Nous avons également des raisons personnelles de nous inquiéter. Si Ben-Gvir devenait ministre de la Sécurité nationale, comme cela est envisagé, il pourrait envoyer la police frapper à ma porte. C’est la menace supplémentaire avec les fascistes : non seulement l’occupation militaire, mais aussi le ciblage des opposantEs politiques. En évoquant cette menace directe, je ne peux m’empêcher de me rappeler que la dernière fois qu’ils sont venus m’emmener pour un interrogatoire du Shabak, en avril 2021, ils n’ont pas frappé à ma porte mais l’ont littéralement enfoncée. L’oppression politique n’est donc pas nouvelle non plus. Mais peut-être que sous le nouveau gouvernement, plus de gens comprendront enfin que la « démocratie israélienne » n’existe pas et qu’elle ne peut donc pas être défendue ou sauvée.

La véritable lutte

Les luttes pour la démocratie, pour les droits humains, pour la libération palestinienne, pour le droit au retour, pour l’établissement d’un État libre, laïc et démocratique en Palestine, ne peuvent avoir lieu dans le cadre de la Knesset — l’Assemblée législative de l’État d’Israël de l’apartheid.
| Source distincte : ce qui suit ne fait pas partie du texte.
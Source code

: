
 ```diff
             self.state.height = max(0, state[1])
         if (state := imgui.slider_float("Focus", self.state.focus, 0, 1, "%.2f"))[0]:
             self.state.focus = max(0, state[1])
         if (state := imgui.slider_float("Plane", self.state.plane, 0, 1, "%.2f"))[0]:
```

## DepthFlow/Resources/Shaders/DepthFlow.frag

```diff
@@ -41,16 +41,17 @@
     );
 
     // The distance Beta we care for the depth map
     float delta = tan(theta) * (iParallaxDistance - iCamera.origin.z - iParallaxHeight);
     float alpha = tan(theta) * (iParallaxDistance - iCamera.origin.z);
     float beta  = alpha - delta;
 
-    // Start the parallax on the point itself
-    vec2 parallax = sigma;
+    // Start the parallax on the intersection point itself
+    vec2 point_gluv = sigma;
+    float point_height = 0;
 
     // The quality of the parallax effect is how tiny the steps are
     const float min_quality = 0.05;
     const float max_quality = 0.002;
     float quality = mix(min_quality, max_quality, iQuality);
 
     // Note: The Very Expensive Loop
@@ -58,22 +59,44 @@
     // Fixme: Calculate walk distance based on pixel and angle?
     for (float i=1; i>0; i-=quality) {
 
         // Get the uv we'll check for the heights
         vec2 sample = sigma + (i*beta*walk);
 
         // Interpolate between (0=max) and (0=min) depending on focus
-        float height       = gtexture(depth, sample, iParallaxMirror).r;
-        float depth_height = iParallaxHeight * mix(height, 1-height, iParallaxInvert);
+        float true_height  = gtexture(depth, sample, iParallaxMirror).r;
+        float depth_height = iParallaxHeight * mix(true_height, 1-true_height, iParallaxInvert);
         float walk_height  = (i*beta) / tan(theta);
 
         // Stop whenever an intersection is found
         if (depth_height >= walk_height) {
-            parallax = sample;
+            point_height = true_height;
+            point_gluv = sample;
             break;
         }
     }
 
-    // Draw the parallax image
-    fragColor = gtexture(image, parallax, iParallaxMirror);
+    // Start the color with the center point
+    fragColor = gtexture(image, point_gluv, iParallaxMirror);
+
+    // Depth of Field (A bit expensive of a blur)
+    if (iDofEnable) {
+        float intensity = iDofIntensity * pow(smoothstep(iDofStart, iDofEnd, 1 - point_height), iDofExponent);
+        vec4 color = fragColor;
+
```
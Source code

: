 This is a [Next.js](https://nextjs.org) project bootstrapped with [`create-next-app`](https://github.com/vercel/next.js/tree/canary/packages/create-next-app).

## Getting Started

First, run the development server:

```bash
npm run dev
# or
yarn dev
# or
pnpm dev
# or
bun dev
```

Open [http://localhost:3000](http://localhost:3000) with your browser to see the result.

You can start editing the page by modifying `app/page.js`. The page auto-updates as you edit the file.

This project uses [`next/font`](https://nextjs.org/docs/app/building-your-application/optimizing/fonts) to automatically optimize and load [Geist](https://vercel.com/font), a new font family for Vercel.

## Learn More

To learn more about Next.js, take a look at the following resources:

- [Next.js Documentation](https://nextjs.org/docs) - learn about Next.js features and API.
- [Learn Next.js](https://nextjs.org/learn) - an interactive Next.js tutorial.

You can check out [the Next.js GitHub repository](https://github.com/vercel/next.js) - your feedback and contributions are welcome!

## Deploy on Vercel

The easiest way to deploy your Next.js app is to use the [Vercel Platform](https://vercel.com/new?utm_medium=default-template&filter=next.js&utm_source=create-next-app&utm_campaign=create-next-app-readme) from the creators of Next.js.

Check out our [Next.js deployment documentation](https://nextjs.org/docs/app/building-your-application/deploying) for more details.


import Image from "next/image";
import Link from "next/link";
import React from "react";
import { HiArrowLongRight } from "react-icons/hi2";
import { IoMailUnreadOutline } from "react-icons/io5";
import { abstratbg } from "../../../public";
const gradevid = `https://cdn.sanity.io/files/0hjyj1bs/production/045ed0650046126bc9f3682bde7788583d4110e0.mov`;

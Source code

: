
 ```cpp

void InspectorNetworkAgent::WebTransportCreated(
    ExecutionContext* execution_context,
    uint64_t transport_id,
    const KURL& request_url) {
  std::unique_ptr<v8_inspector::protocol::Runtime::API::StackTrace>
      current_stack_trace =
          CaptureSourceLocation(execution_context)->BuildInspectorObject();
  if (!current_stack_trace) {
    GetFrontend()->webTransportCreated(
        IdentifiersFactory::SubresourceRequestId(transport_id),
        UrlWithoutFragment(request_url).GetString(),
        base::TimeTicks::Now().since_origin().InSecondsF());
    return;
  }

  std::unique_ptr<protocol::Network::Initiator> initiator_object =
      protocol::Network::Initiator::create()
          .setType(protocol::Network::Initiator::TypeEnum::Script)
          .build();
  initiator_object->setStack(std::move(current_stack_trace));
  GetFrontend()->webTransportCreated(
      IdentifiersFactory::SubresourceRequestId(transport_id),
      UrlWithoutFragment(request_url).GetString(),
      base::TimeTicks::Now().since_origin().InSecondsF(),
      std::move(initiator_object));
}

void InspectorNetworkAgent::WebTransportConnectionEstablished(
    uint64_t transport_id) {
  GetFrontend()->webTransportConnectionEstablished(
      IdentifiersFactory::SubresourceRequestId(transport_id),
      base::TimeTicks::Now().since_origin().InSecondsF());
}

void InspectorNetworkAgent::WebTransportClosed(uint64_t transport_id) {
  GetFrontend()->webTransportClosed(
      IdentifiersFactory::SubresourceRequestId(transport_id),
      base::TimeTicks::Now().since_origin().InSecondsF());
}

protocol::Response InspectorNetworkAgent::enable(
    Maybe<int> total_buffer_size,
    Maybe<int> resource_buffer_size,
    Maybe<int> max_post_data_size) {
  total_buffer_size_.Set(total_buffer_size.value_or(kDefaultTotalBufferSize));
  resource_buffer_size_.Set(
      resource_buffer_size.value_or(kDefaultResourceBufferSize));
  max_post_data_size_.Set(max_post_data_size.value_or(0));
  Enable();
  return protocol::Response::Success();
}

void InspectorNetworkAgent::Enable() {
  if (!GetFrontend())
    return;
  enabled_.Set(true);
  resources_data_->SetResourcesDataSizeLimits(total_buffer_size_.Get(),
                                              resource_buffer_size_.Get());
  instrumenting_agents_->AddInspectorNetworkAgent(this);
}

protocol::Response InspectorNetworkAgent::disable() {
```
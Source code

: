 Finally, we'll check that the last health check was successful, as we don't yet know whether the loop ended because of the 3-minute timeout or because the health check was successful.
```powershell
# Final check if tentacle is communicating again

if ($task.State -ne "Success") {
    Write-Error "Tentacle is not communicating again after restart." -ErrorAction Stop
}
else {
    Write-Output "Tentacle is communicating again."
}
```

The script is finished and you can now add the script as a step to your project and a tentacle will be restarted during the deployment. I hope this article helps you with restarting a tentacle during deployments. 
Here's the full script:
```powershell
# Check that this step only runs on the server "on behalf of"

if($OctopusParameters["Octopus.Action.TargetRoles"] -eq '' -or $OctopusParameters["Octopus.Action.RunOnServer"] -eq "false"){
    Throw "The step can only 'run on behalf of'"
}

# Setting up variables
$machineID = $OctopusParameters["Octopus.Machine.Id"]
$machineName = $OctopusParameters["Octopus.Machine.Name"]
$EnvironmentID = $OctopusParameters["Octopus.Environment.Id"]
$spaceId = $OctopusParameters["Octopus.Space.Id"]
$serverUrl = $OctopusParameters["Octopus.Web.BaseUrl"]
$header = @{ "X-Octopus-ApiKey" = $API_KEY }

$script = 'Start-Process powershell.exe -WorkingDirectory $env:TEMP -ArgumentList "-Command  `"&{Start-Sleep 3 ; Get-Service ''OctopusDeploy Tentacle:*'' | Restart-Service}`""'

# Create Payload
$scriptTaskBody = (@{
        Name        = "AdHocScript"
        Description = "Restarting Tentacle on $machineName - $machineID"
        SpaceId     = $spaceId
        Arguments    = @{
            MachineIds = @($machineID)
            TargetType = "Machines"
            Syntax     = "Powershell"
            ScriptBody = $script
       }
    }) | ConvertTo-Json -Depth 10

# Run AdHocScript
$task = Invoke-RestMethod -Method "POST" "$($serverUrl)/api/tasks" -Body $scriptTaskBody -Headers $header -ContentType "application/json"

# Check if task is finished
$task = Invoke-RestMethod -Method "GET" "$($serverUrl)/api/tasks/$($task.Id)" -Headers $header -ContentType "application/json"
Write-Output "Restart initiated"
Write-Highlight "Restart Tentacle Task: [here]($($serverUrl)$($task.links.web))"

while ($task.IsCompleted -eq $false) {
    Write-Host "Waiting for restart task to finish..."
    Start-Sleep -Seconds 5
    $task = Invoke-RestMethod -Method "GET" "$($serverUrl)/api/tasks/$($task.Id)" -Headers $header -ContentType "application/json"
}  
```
La lutte palestinienne ne faisait pas partie de ces élections — mais les élections ont eu lieu dans l’ombre de cette lutte.

Avec l’ascension du camp du sionisme religieux, les colons et les foules racistes qui attaquaient et lynchaient les Palestiniens dans les villes mixtes en mai 2021 ont gagné leur reconnaissance et leur place en tant que force politique majeure en Israël.

Un autre écho de mai 2021 peut être entendu dans ces élections. Il s’agit du succès de Balad en tant que parti indépendant. Le parti, qui n’avait qu’un seul député à la dernière Knesset, a obtenu 3% des voix et aurait pu avoir trois ou quatre députés sans le seuil minimal de 3,25% pour la représentation. Balad a reçu la plupart de ses votes des jeunes Palestiniens qui ont défendu leurs quartiers contre les voyous de Ben-Gvir (et la police et les gardes-frontières israéliens) en mai 2021. La plupart de ces jeunes radicaux ne voteraient pas naturellement aux élections de la Knesset. Et maintenant, Balad, en dépit de tout le soutien qu’il a reçu, est également exclu de la Knesset. Cela pourrait-il ouvrir la voie au développement d’une nouvelle alternative palestinienne, indépendante des cadres dictés par Israël ?

Dans les mouvements dont je suis membre, Herak Haifa et Abna elBalad8, nous n’avons aucune illusion sur le fait qu’un changement réel puisse être obtenu par la Knesset. Nous avons boycotté les élections comme nous le faisons toujours. Lors de ces dernières élections, tout le monde s’attendait à des gains historiques pour le boycott électoral, puisque 60 % des Palestiniens autorisés à voter ont refusé de participer. Mais l’horrible campagne a fait son effet, et les Palestiniens ont voté en plus grand nombre que prévu. Le mouvement de boycott est resté inhabituellement discret. Les dirigeants des partis arabes de la Knesset et de la fausse « gauche » sioniste se sont tournés de façon hystérique vers les électeurs palestiniens pour qu’ils nous sauvent tous des fascistes. S’ils avaient cru leurs propres paroles, ils n’auraient pas détruit leurs chances d’élection par leurs propres actions.

 

Traduction J.S. Source : mondoweiss.net.

  • 1. Député d’extrême droite (Parti sioniste religieux).
  • 2. Député d’extrême droite (Otzma Yehudit, « Pouvoir juif »).
  • 3. À la tête du « Parti de l’unité nationale » (centre droit), ministre de la Défense sortant.
  • 4. Fondateur du parti Yesh Atid (centre droit, laïc), Premier ministre et ministre des Affaires étrangères sortant.
  • 5. Gauche, laïc, membre de l’Internationale socialiste.
  • 6. Palestiniens d’Israël, défendant la désionisation et l’égalité des droits.
  • 7. À la tête de la Liste arabe unie, il a accepté de participer au « gouvernement d’union nationale » dirigé par Naftali Bennett et Yaïr Lapid.
  • 8. Associations d’activistes israéliens anti-occupation et anti-apartheid.